カーターは生前﹃エイボンの書﹄を再現しようと考えてたが実現できず、没後にプライスが引き継いで、その中に本作を織り込んだ。もともとスミスは要約版を﹃ウボ=サスラ﹄に組み込んでおり、本作が実書籍﹁エイボンの書﹂に納められることで虚実が入り混じることになった。[2]

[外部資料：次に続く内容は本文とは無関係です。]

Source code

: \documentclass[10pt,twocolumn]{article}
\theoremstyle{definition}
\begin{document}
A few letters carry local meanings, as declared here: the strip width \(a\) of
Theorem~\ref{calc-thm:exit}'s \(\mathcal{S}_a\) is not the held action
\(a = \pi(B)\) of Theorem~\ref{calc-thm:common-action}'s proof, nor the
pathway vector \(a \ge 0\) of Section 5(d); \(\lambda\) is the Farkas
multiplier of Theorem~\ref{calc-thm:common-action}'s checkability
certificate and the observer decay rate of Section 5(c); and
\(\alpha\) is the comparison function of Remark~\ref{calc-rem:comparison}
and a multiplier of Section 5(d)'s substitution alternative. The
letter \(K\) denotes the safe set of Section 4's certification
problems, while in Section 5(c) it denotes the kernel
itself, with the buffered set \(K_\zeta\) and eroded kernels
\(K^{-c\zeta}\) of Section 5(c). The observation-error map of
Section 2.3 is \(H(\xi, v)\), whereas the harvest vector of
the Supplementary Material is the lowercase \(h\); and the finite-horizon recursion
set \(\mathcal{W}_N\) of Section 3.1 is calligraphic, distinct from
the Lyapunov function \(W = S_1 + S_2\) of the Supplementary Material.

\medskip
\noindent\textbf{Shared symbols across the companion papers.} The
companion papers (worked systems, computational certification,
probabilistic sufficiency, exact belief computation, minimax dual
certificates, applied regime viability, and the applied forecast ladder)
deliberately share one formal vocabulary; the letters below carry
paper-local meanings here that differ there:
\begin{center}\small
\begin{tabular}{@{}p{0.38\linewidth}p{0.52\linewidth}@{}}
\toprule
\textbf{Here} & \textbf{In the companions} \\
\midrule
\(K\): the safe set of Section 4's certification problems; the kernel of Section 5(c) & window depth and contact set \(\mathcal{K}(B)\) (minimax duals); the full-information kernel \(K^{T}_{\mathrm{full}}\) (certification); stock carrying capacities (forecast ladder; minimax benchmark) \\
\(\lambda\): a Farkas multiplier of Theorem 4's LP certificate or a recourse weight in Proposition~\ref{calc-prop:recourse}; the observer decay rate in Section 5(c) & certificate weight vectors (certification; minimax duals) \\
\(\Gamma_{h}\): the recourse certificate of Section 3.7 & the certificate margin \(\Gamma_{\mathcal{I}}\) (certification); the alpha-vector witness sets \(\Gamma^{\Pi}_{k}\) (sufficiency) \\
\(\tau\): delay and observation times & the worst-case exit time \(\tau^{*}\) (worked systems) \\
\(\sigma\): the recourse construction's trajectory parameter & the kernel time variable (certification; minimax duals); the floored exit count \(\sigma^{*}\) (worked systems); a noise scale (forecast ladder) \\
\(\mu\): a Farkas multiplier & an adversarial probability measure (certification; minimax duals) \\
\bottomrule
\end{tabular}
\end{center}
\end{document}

また、これで全部ではない、という体裁をとっている。エイボンの書をノルマンフランス語から英語に翻訳したうちの公開できる部分と称しており、残りの翻訳は未完成とされている。[2]
内容[編集]
﹃エイボンの書﹄の一部︵第三章︶を再現したという体裁で、論文風の文体で書かれている。またノルマンフランス語版を英語に翻訳したという体裁であるため、原書からは遠ざかっているだろうことが示唆されている。 現実の観点からは、ラヴクラフトの﹃狂気の山脈にて﹄にて言及される、真実の地球史と重複・補足する内容である。そしてラヴクラフトの地球年代記は﹁ネクロノミコン﹂に書かれているという体裁なので、本作品は地球年代記のもう一つのデータソースという位置づけとなる。ネクロノミコンのラヴクラフト年代記はラヴクラフト神話であるが、本年代記はスミス神話を取り込んで﹁体系化したクトゥルフ神話﹂である。 対してクトゥルフ神話世界内の観点からは、ネクロノミコンの元ネタかもしれないという内容となっている。アブドゥル・アルハザードは﹁エイボンの書﹂を読んだうえで故意に削除してアル・アジフ︵ネクロノミコン︶を記した可能性が推測されており[3]、アルハザードの知識の源泉である可能性があるようになっている。 冒頭にて、﹁9つの地球外種族﹂について語ることがあらかじめ述べられている。全文ではなく残りの部分は翻訳難のため発表できていないという設定になっており、公開部分6節にて構成されている。
1‥始まりのない源
地球最古の生命であるオールド・ワン、ウボ=サスラと、分裂体の原始生命について。﹃深淵への降下﹄のハオン=ドルについても言及がある。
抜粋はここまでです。